Monday, April 13, 2009

Chopped Liver


I know what you're thinking. Admit it. "Ew!" Right? I understand, really I do. When I told my boyfriend I was making chopped liver that was exactly his reaction and he's Jewish so I can imagine what its like for people not accustomed to the delicacy! Anyways in honor of Passover I've decided to make chopped liver not feel like chop liver. Get it?

In all seriousness I've always liked chopped liver. Well maybe not when I was little, but my Grandma always puts it out with crackers when company is over so I've become accustomed to the pate. For those of you who don't know what chopped liver is. Its sauteed liver, fried caramelized onions and hard boiled eggs all mixed together and chopped to a smooth consistency. Actually, to be accurate the consistency of chopped liver depends on who's making it and by what method its been chopped. Copped liver is going to be a lot creamier if made in a food processor versus by hand. As for the kind of liver used some people use chicken, others use beef and some use both. It also depends on where you live and how friendly you are with your butcher. Chicken liver is a lot easier to find and I've been told that it has a milder taste. I'm not sure how to describe it so I won't go there, but I would like to say that if you try chopped liver you'd probably like it.

I looked through three Jewish cookbooks and the Internet to find out the history of chopped liver and came up with nothing. All I can attribute it to is that it uses a ton of eggs and onion just like many other Jewish dishes. So maybe people just wanted another way to use eggs. I don't get it, but to make a Passover Seder you really need around 3 dozen eggs!

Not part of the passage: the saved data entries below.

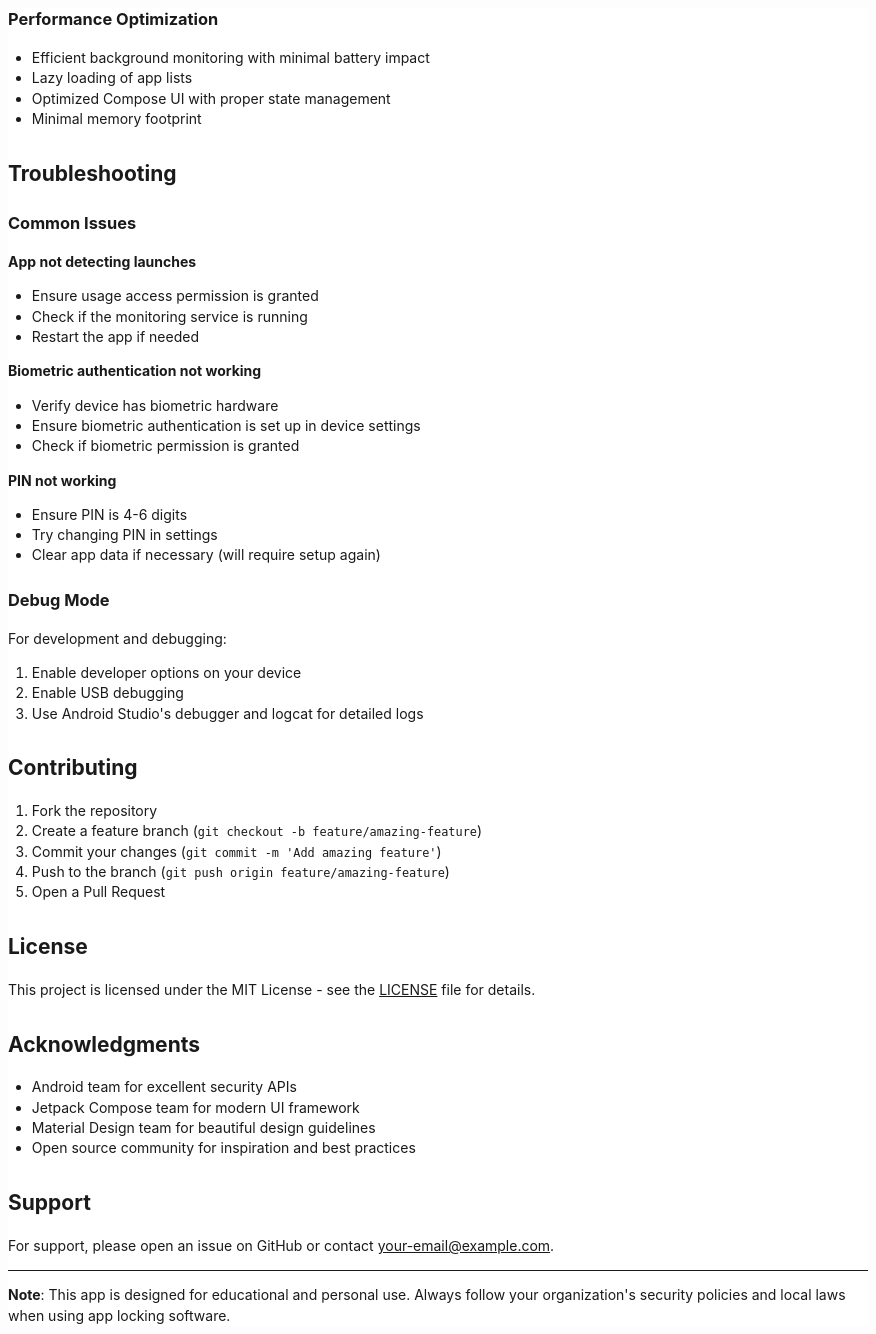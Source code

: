 ### Performance Optimization

- Efficient background monitoring with minimal battery impact
- Lazy loading of app lists
- Optimized Compose UI with proper state management
- Minimal memory footprint

## Troubleshooting

### Common Issues

**App not detecting launches**
- Ensure usage access permission is granted
- Check if the monitoring service is running
- Restart the app if needed

**Biometric authentication not working**
- Verify device has biometric hardware
- Ensure biometric authentication is set up in device settings
- Check if biometric permission is granted

**PIN not working**
- Ensure PIN is 4-6 digits
- Try changing PIN in settings
- Clear app data if necessary (will require setup again)

### Debug Mode

For development and debugging:
1. Enable developer options on your device
2. Enable USB debugging
3. Use Android Studio's debugger and logcat for detailed logs

## Contributing

1. Fork the repository
2. Create a feature branch (`git checkout -b feature/amazing-feature`)
3. Commit your changes (`git commit -m 'Add amazing feature'`)
4. Push to the branch (`git push origin feature/amazing-feature`)
5. Open a Pull Request

## License

This project is licensed under the MIT License - see the [LICENSE](LICENSE) file for details.

## Acknowledgments

- Android team for excellent security APIs
- Jetpack Compose team for modern UI framework
- Material Design team for beautiful design guidelines
- Open source community for inspiration and best practices

## Support

For support, please open an issue on GitHub or contact [your-email@example.com](mailto:your-email@example.com).

---

**Note**: This app is designed for educational and personal use. Always follow your organization's security policies and local laws when using app locking software.
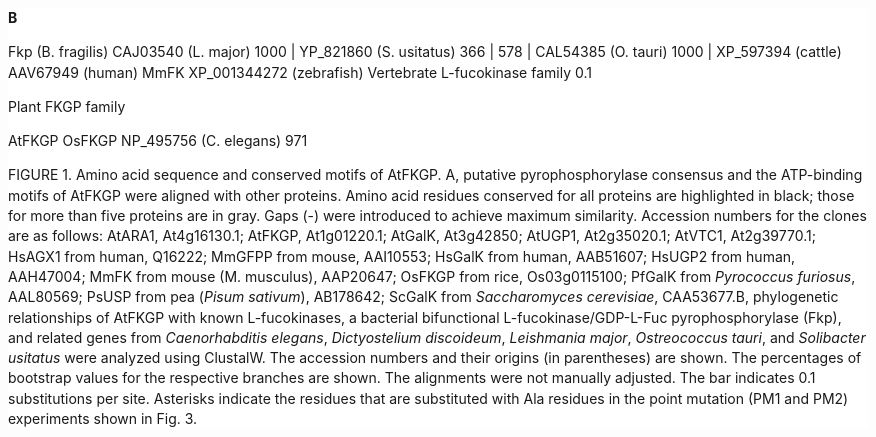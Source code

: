 **B**


Fkp (B. fragilis)
     CAJ03540
    (L. major)
         1000
          |
YP_821860
(S. usitatus)
         366
          |
         578
          |
CAL54385
(O. tauri)
         1000
          |
XP_597394 (cattle)
AAV67949 (human)
MmFK
XP_001344272
(zebrafish)
Vertebrate L-fucokinase family
         0.1


Plant FKGP family


AtFKGP
OsFKGP
NP_495756
(C. elegans)
971


FIGURE 1. Amino acid sequence and conserved motifs of AtFKGP. A, putative pyrophosphorylase consensus and the ATP-binding motifs of AtFKGP were aligned with other proteins. Amino acid residues conserved for all proteins are highlighted in black; those for more than five proteins are in gray. Gaps (-) were introduced to achieve maximum similarity. Accession numbers for the clones are as follows: AtARA1, At4g16130.1; AtFKGP, At1g01220.1; AtGalK, At3g42850; AtUGP1, At2g35020.1; AtVTC1, At2g39770.1; HsAGX1 from human, Q16222; MmGFPP from mouse, AAI10553; HsGalK from human, AAB51607; HsUGP2 from human, AAH47004; MmFK from mouse (M. musculus), AAP20647; OsFKGP from rice, Os03g0115100; PfGalK from *Pyrococcus furiosus*, AAL80569; PsUSP from pea (*Pisum sativum*), AB178642; ScGalK from *Saccharomyces cerevisiae*, CAA53677.B, phylogenetic relationships of AtFKGP with known L-fucokinases, a bacterial bifunctional L-fucokinase/GDP-L-Fuc pyrophosphorylase (Fkp), and related genes from *Caenorhabditis elegans*, *Dictyostelium discoideum*, *Leishmania major*, *Ostreococcus tauri*, and *Solibacter usitatus* were analyzed using ClustalW. The accession numbers and their origins (in parentheses) are shown. The percentages of bootstrap values for the respective branches are shown. The alignments were not manually adjusted. The bar indicates 0.1 substitutions per site. Asterisks indicate the residues that are substituted with Ala residues in the point mutation (PM1 and PM2) experiments shown in Fig. 3.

I generally go home for Passover and since I wasn't able to this year I decided to take a shot at making this traditional Jewish appetizer. I'm gonna admit that it was a little scary. I'm not a big fan of working with meat of any kind and this is liver we're talking about. I'm also not going to attempt a recipe, because even though mine tasted how it should, I was surprised. I also didn't follow an exact recipe. My Grandma's recipe uses beef and I wasn't able to find that in the supermarket so I went with the container of Perdue chicken livers. I'm also not sure how she'd feel about me putting her recipe on the Internet because for all I know if could be a guarded recipe. Don't laugh I've been told that my Great, Great Grandmother cooked for the King of Austria. Actually, my mother just told me that it was my Great Grandmother Sophie on the other side of the family that cooked for the King and she used chicken liver. My Great, Great, Grandmother Leah is the one that used beef liver and she had a catering company. Apparently, beef liver was very expensive back in the day. Anyways, the worst part by far was cooking the livers (they aren't pretty), but once they hit the pan the consistency and color quickly changed. Afterwards, I just popped everything in the food processor and it was done. Spread it on some matzoh and daliver's delicious!